Аврелий всегда оказывал мощное очарование на умы выдающихся людей. «Если вы отложите на мгновение созерцание христианских истин, — говорит красноречивый и вдумчивый Монтескье, — поищите по всей природе, и вы не найдете более величественного объекта, чем Антонины... Испытываешь тайное удовольствие, говоря об этом императоре; нельзя читать его жизнь без смягчающего чувства эмоции. Он производит такой эффект на наши умы, что мы думаем лучше о себе, потому что он внушает нам лучшее мнение о человечестве». «Приятнее, — говорит великий историк Нибур, — говорить о Марке Аврелии, чем о любом человеке в истории; ибо если есть какая-то возвышенная человеческая добродетель, то это его. Он был, безусловно, благороднейшим характером своего времени, и я не знаю другого человека, который сочетал бы такую непринужденную доброту, мягкость и смирение с такой добросовестностью и строгостью по отношению к самому себе. Мы обладаем бесчисленными бюстами его, ибо каждый римлянин его времени стремился обладать его портретом, и если где-то есть выражение добродетели, то это в небесных чертах Марка Аврелия».

Марк Аврелий родился 26 апреля 121 года н. э.
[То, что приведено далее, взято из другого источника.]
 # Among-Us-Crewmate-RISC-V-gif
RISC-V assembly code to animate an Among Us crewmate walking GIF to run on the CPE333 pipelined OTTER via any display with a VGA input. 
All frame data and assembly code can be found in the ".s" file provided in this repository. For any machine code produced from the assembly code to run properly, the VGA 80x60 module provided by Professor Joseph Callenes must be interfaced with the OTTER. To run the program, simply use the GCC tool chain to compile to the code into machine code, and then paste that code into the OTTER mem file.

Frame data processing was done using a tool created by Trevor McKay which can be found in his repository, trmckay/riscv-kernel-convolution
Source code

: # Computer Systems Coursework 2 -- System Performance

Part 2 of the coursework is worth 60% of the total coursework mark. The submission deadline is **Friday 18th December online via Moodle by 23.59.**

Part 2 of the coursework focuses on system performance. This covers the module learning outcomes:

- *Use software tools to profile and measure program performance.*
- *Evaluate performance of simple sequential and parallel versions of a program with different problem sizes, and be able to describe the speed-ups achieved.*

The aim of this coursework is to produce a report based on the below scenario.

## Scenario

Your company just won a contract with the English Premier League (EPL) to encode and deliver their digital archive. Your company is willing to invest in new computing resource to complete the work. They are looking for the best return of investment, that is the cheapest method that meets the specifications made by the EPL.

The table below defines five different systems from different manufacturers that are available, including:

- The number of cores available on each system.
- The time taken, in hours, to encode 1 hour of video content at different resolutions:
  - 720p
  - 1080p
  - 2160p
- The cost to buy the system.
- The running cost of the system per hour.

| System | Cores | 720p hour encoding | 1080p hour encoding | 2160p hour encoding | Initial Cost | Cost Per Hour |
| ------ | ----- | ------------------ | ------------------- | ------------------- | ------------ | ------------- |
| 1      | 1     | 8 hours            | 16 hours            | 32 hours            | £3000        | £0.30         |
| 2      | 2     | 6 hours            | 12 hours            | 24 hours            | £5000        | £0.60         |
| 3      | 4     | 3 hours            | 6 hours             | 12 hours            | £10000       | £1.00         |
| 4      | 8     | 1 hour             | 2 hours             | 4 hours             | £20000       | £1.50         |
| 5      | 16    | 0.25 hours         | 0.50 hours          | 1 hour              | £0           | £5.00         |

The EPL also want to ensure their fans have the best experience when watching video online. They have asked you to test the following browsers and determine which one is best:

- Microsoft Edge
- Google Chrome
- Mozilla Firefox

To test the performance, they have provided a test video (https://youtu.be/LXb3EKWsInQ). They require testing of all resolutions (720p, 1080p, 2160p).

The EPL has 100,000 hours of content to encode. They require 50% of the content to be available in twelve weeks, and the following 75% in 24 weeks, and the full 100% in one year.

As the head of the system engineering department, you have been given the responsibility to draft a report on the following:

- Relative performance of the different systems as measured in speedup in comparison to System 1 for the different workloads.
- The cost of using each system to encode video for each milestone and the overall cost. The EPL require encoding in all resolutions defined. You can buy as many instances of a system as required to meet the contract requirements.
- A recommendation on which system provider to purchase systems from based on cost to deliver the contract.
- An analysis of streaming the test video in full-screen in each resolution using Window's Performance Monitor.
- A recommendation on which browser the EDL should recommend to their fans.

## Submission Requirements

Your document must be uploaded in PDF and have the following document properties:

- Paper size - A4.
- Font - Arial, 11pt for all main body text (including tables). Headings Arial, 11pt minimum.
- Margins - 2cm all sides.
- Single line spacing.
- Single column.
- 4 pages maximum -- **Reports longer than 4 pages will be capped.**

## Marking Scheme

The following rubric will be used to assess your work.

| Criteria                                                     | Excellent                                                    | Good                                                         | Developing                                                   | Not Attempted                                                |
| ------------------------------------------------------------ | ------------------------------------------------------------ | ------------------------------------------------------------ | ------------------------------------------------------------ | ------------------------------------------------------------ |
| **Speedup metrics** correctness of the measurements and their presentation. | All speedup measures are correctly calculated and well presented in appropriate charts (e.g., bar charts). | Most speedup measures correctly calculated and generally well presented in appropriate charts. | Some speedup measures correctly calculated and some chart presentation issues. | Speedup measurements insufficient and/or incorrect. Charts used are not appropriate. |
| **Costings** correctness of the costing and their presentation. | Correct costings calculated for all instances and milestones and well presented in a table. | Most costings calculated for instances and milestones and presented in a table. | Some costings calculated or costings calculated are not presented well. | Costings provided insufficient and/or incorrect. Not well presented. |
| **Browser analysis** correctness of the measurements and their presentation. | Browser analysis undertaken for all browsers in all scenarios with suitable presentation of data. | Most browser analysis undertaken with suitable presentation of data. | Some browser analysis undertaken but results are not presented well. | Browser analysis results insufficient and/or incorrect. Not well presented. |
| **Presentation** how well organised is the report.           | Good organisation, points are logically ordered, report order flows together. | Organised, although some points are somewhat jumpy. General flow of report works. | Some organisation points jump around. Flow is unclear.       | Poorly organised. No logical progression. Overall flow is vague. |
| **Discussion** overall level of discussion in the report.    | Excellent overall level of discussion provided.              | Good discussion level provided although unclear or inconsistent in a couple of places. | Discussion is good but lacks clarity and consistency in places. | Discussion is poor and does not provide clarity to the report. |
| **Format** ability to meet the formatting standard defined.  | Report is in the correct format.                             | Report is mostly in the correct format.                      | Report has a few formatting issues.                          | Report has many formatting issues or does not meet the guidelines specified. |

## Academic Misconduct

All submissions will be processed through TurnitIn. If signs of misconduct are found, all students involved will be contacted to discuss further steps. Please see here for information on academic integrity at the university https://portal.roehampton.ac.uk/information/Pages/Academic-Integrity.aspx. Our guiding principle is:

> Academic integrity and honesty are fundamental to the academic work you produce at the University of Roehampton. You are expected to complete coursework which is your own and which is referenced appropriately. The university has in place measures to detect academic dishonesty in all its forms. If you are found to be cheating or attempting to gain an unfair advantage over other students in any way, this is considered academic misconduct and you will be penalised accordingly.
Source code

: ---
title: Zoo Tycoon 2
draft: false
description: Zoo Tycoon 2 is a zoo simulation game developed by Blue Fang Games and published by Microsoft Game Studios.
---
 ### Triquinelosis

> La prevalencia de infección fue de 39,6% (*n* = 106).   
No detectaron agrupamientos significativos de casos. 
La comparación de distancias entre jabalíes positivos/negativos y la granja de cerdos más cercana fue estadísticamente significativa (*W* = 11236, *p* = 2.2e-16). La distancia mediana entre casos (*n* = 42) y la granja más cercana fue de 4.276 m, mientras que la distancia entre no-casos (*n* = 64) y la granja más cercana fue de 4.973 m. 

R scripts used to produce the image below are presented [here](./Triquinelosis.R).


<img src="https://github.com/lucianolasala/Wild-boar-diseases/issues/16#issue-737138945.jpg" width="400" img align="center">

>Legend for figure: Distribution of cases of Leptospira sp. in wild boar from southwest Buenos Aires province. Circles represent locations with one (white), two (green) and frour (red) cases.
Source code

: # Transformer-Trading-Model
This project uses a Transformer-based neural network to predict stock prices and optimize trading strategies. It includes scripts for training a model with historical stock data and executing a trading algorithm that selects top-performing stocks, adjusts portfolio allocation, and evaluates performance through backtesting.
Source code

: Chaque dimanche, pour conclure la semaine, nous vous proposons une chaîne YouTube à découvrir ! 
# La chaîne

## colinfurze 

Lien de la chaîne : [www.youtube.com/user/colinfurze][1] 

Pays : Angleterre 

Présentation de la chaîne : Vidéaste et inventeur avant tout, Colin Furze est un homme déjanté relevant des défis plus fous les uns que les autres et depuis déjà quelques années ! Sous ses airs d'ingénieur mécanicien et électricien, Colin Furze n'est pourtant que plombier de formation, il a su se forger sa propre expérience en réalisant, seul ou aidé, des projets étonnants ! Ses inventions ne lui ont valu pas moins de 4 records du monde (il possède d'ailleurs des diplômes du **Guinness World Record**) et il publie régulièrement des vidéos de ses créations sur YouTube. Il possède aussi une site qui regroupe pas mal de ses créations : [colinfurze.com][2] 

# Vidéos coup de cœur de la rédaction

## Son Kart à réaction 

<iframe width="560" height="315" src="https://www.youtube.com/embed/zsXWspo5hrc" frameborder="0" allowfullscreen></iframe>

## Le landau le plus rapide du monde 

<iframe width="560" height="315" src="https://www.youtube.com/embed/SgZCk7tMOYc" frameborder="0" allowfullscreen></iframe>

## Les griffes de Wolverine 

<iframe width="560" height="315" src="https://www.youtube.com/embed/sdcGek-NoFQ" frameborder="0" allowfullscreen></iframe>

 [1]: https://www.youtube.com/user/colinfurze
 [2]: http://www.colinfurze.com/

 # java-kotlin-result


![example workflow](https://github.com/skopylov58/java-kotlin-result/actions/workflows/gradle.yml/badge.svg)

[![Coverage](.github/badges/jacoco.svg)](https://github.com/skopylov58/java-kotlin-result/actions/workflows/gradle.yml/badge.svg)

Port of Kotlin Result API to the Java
Его более правильным обозначением было бы Марк Антонин, но поскольку он носил несколько разных имен в разные периоды своей жизни, и поскольку в ту эпоху ничто не было более обычным, чем смена обозначения, вряд ли стоит менять имя, под которым он наиболее популярен. Его отец, Анний Вер, умерший в бытность свою претором, вел свою кровь от ряда прославленных людей, которые претендовали на происхождение от Нумы, второго царя Рима. Его мать, Домиция Кальвилла, также была дамой консульского и царского рода. Характер обоих, кажется, был достоин их высокого достоинства. Об отце он мог знать мало, так как Анний умер, когда Аврелий был еще младенцем; но в своих «Размышлениях» он оставил нам благодарную память о своих родителях. Он говорит, что от деда он научился (или мог бы научиться) хорошим нравам и управлению своим темпераментом; от репутации и памяти об отце — скромности и мужественности; от матери — благочестию, благодеянию и воздержанию не только от злых дел, но даже от злых мыслей; и, далее, простоте жизни, далекой от привычек богатых.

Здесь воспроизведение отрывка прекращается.